His name is the Joker, but he was quite serious about what he did. How long does it take you to get serious about a class?

The first two weeks of class can be seen as resembling the first 5 yards that a wide receiver in football is running. Jerry Rice–one of the greatest wide receivers to ever play the position–once said that what you do within the first 5 yards that you are running will determine whether or not you will actually catch the ball. The same with most science courses. The first two weeks of concepts will determine whether or not you will catch the keys of understanding later in the semester. Take the time at the first 2 weeks to question  your instructor over those basics. Find out which concepts will be necessary for understanding things later and ask them to be specific. If your teacher is as prepared as they claim to be, then they will give you oodles of example as to why you have to know that entire list of terms. It also helps to bring more clarity and understanding as what is important now versus what is important later.

I’m A Pro At Crastination

Every semester, I create a detailed lesson plan that spans from the first day of class to the day that the final grade is delivered to Student Records. People tell me that I am very organized and a little too diligent–but what they do not know is that I have a Ph.D in procrastination so I know it quite well.

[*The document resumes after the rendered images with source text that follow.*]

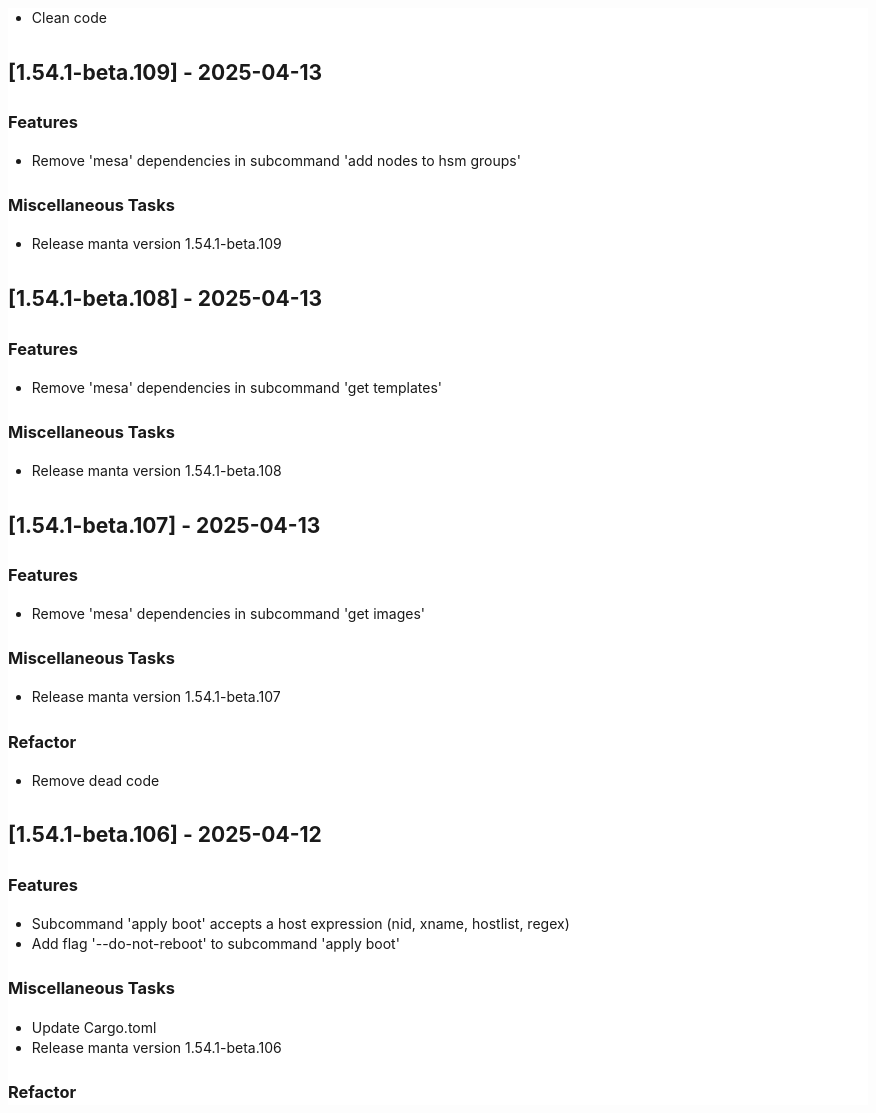 - Clean code

## [1.54.1-beta.109] - 2025-04-13

### Features

- Remove 'mesa' dependencies in subcommand 'add nodes to hsm groups'

### Miscellaneous Tasks

- Release manta version 1.54.1-beta.109

## [1.54.1-beta.108] - 2025-04-13

### Features

- Remove 'mesa' dependencies in subcommand 'get templates'

### Miscellaneous Tasks

- Release manta version 1.54.1-beta.108

## [1.54.1-beta.107] - 2025-04-13

### Features

- Remove 'mesa' dependencies in subcommand 'get images'

### Miscellaneous Tasks

- Release manta version 1.54.1-beta.107

### Refactor

- Remove dead code

## [1.54.1-beta.106] - 2025-04-12

### Features

- Subcommand 'apply boot' accepts a host expression (nid, xname, hostlist, regex)
- Add flag '--do-not-reboot' to subcommand 'apply boot'

### Miscellaneous Tasks

- Update Cargo.toml
- Release manta version 1.54.1-beta.106

### Refactor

Having a detailed plan that follows dates, times and strategic goals is the one method that keeps me from treating my students like I treated classes when I was the student. When your instructor gives you a timetable of academic events, use it to your advantage. I would probably say that when I finally began doing this in college, it protected me from the inevitable’s of life. Some of my unavoidable inevitable’s were:

Break-up with a bitter/revenge oriented girlfriend

All expense paid trip to Florida for Spring Break

New part time job

Opportunity to participate in Graduate research as an Undergrad

Racist Death threat by angry alumni

Transmission issues with my car

Ice storm

Teacher spilled acid on my midterm

These are just a few that I can name. Each of them affected my life in a good way or a bad way, but because I established a strategic schedule before the semester started, I was able to manipulate my priorities and the situations in order to best be able to achieve my ultimate goal.

Here is how I would suggest doing this:

a. Obtain a timetable of due dates from your instructor, and work everything else around these dates.

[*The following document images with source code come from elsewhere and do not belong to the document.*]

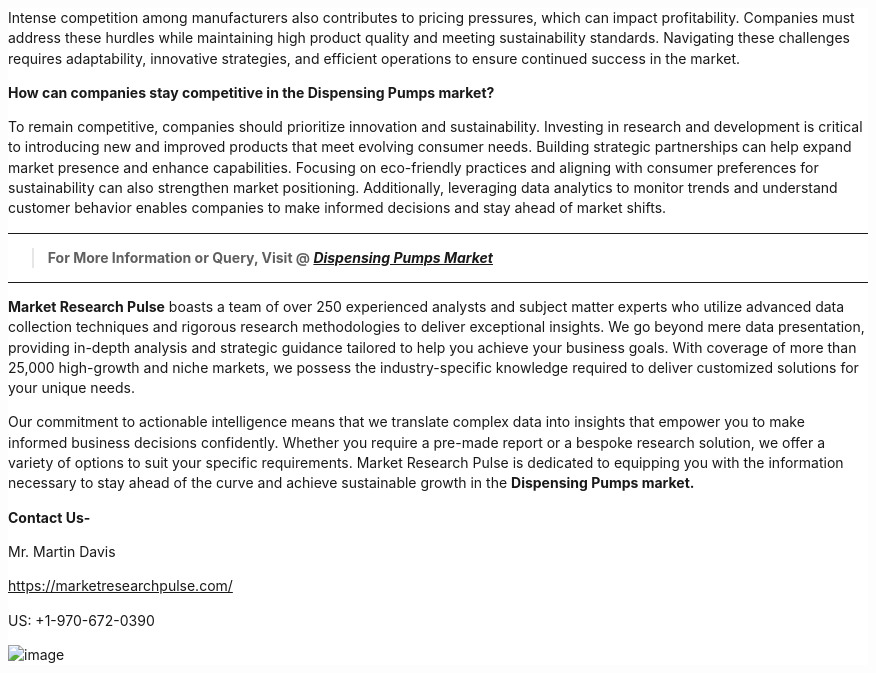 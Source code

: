 Intense competition among manufacturers also contributes to pricing pressures, which can impact profitability. Companies must address these hurdles while maintaining high product quality and meeting sustainability standards. Navigating these challenges requires adaptability, innovative strategies, and efficient operations to ensure continued success in the market.</p><p><strong>How can companies stay competitive in the Dispensing Pumps market?</strong></p><p>To remain competitive, companies should prioritize innovation and sustainability. Investing in research and development is critical to introducing new and improved products that meet evolving consumer needs. Building strategic partnerships can help expand market presence and enhance capabilities. Focusing on eco-friendly practices and aligning with consumer preferences for sustainability can also strengthen market positioning. Additionally, leveraging data analytics to monitor trends and understand customer behavior enables companies to make informed decisions and stay ahead of market shifts.</p><hr /><blockquote><p><strong>For More Information or Query, Visit @&nbsp;<em><a href="https://marketresearchpulse.com/report/39849/dispensing-pumps-market?utm_source=Linkedin&utm_medium=0116">Dispensing Pumps Market</a></em></strong></p></blockquote><hr /><p><strong>Market Research Pulse</strong> boasts a team of over 250 experienced analysts and subject matter experts who utilize advanced data collection techniques and rigorous research methodologies to deliver exceptional insights. We go beyond mere data presentation, providing in-depth analysis and strategic guidance tailored to help you achieve your business goals. With coverage of more than 25,000 high-growth and niche markets, we possess the industry-specific knowledge required to deliver customized solutions for your unique needs.</p><p>Our commitment to actionable intelligence means that we translate complex data into insights that empower you to make informed business decisions confidently. Whether you require a pre-made report or a bespoke research solution, we offer a variety of options to suit your specific requirements. Market Research Pulse is dedicated to equipping you with the information necessary to stay ahead of the curve and achieve sustainable growth in the <strong>Dispensing Pumps market.</strong></p><p><strong>Contact Us-</strong></p><p>Mr. Martin Davis</p><p>https://marketresearchpulse.com/</p><p>US: +1-970-672-0390</p>
![image](https://github.com/user-attachments/assets/fce8d5ac-acfe-40e9-937f-2827d29d1c3a)

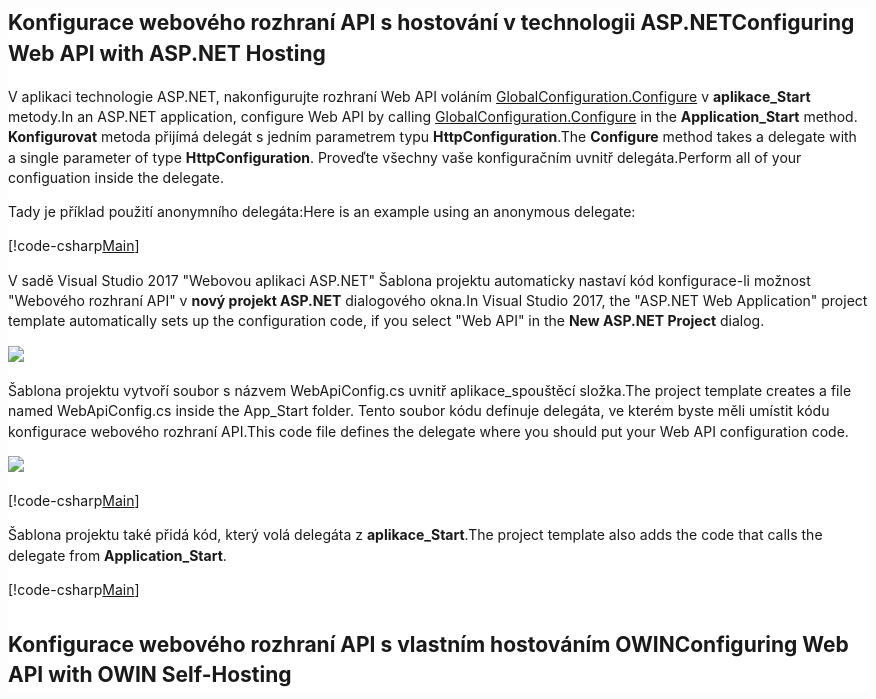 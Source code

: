 ## <a name="configuring-web-api-with-aspnet-hosting"></a><span data-ttu-id="9cde5-140">Konfigurace webového rozhraní API s hostování v technologii ASP.NET</span><span class="sxs-lookup"><span data-stu-id="9cde5-140">Configuring Web API with ASP.NET Hosting</span></span>

<span data-ttu-id="9cde5-141">V aplikaci technologie ASP.NET, nakonfigurujte rozhraní Web API voláním [GlobalConfiguration.Configure](https://msdn.microsoft.com/library/system.web.http.globalconfiguration.configure.aspx) v **aplikace\_Start** metody.</span><span class="sxs-lookup"><span data-stu-id="9cde5-141">In an ASP.NET application, configure Web API by calling [GlobalConfiguration.Configure](https://msdn.microsoft.com/library/system.web.http.globalconfiguration.configure.aspx) in the **Application\_Start** method.</span></span> <span data-ttu-id="9cde5-142">**Konfigurovat** metoda přijímá delegát s jedním parametrem typu **HttpConfiguration**.</span><span class="sxs-lookup"><span data-stu-id="9cde5-142">The **Configure** method takes a delegate with a single parameter of type **HttpConfiguration**.</span></span> <span data-ttu-id="9cde5-143">Proveďte všechny vaše konfiguračním uvnitř delegáta.</span><span class="sxs-lookup"><span data-stu-id="9cde5-143">Perform all of your configuation inside the delegate.</span></span>

<span data-ttu-id="9cde5-144">Tady je příklad použití anonymního delegáta:</span><span class="sxs-lookup"><span data-stu-id="9cde5-144">Here is an example using an anonymous delegate:</span></span>

[!code-csharp[Main](configuring-aspnet-web-api/samples/sample1.cs)]

<span data-ttu-id="9cde5-145">V sadě Visual Studio 2017 "Webovou aplikaci ASP.NET" Šablona projektu automaticky nastaví kód konfigurace-li možnost "Webového rozhraní API" v **nový projekt ASP.NET** dialogového okna.</span><span class="sxs-lookup"><span data-stu-id="9cde5-145">In Visual Studio 2017, the "ASP.NET Web Application" project template automatically sets up the configuration code, if you select "Web API" in the **New ASP.NET Project** dialog.</span></span>

[![](configuring-aspnet-web-api/_static/image2.png)](configuring-aspnet-web-api/_static/image1.png)

<span data-ttu-id="9cde5-146">Šablona projektu vytvoří soubor s názvem WebApiConfig.cs uvnitř aplikace\_spouštěcí složka.</span><span class="sxs-lookup"><span data-stu-id="9cde5-146">The project template creates a file named WebApiConfig.cs inside the App\_Start folder.</span></span> <span data-ttu-id="9cde5-147">Tento soubor kódu definuje delegáta, ve kterém byste měli umístit kódu konfigurace webového rozhraní API.</span><span class="sxs-lookup"><span data-stu-id="9cde5-147">This code file defines the delegate where you should put your Web API configuration code.</span></span>

![](configuring-aspnet-web-api/_static/image3.png)

[!code-csharp[Main](configuring-aspnet-web-api/samples/sample2.cs?highlight=12)]

<span data-ttu-id="9cde5-148">Šablona projektu také přidá kód, který volá delegáta z **aplikace\_Start**.</span><span class="sxs-lookup"><span data-stu-id="9cde5-148">The project template also adds the code that calls the delegate from **Application\_Start**.</span></span>

[!code-csharp[Main](configuring-aspnet-web-api/samples/sample3.cs?highlight=5)]

<a id="selfhost"></a>
## <a name="configuring-web-api-with-owin-self-hosting"></a><span data-ttu-id="9cde5-149">Konfigurace webového rozhraní API s vlastním hostováním OWIN</span><span class="sxs-lookup"><span data-stu-id="9cde5-149">Configuring Web API with OWIN Self-Hosting</span></span>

b. Figure out what your academic goals are for the semester (i.e., I want to make all B’s). Now, align everything in such a way that you have enough time, resources and talent in order to do so.

c. Remove items from your calendar that do not funnel your time, resources and talent into obtaining your academic goals. This is when saying “No” becomes necessary.

d. And remember to stick to the plan…but make the plan a living document. That means that its existence forces you to actively perform, yet it allows flexibility for those unexpected moments that you simply cannot deny (like the death threat).

Try these for your next semester, and let me know how it goes!